#### What is needed:
Take each line of the material that includes "tempo" and copy it.
______________________________
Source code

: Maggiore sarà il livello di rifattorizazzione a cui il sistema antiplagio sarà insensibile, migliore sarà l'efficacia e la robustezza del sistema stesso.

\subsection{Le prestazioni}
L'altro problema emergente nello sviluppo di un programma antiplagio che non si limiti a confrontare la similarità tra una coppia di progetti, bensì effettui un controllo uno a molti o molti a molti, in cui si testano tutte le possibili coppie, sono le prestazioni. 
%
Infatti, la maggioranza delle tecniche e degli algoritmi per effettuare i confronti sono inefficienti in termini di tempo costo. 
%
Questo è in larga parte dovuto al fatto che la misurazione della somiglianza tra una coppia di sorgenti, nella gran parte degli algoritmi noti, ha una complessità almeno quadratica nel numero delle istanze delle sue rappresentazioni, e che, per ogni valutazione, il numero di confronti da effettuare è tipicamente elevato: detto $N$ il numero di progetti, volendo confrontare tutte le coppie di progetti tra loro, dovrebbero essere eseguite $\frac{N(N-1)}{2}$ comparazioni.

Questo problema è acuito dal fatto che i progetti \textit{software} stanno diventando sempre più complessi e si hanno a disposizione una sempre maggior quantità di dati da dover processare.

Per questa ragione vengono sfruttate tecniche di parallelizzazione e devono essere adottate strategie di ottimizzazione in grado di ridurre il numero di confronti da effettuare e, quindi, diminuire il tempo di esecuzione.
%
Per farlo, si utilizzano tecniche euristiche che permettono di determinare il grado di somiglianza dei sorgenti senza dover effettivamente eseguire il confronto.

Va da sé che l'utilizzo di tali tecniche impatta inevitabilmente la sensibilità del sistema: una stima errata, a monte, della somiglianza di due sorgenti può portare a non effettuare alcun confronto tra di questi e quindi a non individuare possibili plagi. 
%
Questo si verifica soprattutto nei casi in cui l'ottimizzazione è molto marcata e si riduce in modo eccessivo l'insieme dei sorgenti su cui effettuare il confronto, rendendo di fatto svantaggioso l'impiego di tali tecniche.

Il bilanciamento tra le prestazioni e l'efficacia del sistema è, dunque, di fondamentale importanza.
______________________________
#### Written response:
Infatti, la maggioranza delle tecniche e degli algoritmi per effettuare i confronti sono inefficienti in termini di tempo costo. 
Per questa ragione vengono sfruttate tecniche di parallelizzazione e devono essere adottate strategie di ottimizzazione in grado di ridurre il numero di confronti da effettuare e, quindi, diminuire il tempo di esecuzione.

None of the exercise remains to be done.